Organization of American States – Democracy, Destabilization
Statement of the OAS General Secretariat
October 16, 2019
The recent currents of destabilization of the political systems of the hemisphere have their origins in the strategy of the Bolivarian and Cuban dictatorships, which seek to reposition themselves once again, not through a process of re-institutionalization and re-democratization, but through their old methodology of exporting polarization and bad practices, to essentially finance, support and promote political and social conflict.
The “Bolivarian breezes” to which the president of the illegitimate Bolivarian constituent national assembly has referred, have brought destabilization, violence, drug trafficking, death and corruption. The Venezuelan people themselves have paid the highest cost, but the other countries of the hemisphere are also now paying a high price for the crisis caused by the Venezuelan dictatorship.

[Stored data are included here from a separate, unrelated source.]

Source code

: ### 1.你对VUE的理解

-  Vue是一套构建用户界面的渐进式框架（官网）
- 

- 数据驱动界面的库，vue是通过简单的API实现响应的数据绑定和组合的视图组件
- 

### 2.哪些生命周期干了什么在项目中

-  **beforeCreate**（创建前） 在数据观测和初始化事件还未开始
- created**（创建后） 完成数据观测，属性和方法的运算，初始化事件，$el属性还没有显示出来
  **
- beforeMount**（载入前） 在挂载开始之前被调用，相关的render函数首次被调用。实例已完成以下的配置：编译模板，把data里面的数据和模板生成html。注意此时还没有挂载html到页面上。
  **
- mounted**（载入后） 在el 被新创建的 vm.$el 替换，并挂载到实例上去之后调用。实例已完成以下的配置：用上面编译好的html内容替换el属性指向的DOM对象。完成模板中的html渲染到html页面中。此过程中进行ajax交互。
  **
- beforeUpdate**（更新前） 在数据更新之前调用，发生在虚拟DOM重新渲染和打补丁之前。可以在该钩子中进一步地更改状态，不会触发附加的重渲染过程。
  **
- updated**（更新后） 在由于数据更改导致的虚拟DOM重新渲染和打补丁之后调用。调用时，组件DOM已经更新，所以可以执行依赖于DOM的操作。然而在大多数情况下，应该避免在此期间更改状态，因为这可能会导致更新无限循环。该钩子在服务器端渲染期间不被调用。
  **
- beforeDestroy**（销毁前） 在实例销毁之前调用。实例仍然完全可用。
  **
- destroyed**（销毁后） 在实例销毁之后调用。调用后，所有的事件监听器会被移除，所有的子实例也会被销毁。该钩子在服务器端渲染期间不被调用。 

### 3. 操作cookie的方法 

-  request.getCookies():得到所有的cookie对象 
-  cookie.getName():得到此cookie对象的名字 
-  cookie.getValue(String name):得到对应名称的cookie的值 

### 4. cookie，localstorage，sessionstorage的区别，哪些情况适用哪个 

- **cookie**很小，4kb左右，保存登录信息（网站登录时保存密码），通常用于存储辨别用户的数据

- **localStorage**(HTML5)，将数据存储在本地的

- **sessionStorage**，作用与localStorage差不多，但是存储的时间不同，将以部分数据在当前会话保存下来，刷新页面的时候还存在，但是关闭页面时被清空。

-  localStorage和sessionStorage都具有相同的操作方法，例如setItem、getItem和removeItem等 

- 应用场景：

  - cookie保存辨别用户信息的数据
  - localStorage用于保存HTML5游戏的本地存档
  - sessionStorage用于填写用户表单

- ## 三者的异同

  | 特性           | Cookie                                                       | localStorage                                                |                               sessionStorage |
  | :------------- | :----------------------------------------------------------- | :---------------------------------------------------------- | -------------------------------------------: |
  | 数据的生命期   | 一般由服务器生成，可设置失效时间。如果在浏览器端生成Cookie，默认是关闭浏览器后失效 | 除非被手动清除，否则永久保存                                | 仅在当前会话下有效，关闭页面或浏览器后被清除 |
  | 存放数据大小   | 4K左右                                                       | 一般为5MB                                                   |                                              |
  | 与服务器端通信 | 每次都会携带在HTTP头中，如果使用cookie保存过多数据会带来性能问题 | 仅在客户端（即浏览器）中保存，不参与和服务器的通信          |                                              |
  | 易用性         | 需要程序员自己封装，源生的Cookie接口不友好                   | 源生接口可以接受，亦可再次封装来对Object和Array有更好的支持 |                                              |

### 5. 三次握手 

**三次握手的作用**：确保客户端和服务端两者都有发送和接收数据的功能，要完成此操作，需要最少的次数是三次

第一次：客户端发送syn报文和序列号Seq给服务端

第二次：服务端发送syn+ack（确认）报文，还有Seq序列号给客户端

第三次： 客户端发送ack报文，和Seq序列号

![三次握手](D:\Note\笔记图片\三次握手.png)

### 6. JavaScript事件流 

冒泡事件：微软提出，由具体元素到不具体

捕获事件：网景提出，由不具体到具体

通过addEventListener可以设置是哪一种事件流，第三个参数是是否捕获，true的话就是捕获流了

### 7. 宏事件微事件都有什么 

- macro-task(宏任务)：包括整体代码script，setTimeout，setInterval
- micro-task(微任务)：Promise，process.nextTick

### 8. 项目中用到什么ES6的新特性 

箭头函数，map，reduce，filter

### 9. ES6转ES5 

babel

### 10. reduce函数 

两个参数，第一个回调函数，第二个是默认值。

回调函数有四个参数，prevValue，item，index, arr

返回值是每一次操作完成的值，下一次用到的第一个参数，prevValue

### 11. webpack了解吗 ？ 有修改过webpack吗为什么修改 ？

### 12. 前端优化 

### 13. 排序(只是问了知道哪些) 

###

“Bolivarian breezes” are not welcome in this hemisphere. We strongly condemn the threat of exporting bad practices and destabilization to Colombia made by that person in the Bolivarian dictatorship.
The strategy of destabilization of democracy through the financing of political and social movements has distorted political dynamics in the Americas. For years, the Venezuelan dictatorship, with the support of the Cuban dictatorship, institutionalized sophisticated co-optation, repression, destabilization and media propaganda structures in the region. For example, the financing of the Venezuelan dictatorship to political campaigns has been one of the effective ways to increase capacities to generate conflict.
The crisis in Ecuador is an expression of the distortions that the Venezuelan and Cuban dictatorships have installed in the political systems of the hemisphere. However, what recent events have also shown is that the intentional and systematic strategy of the two dictatorships to destabilize democracies is no longer as effective as in the past.
The OAS General Secretariat reaffirms its obligation to protect democratic principles and human rights, and to defend them where they are threatened. It also remains available to member states in their efforts to address the destabilization factors organized by the Venezuelan and Cuban dictatorship.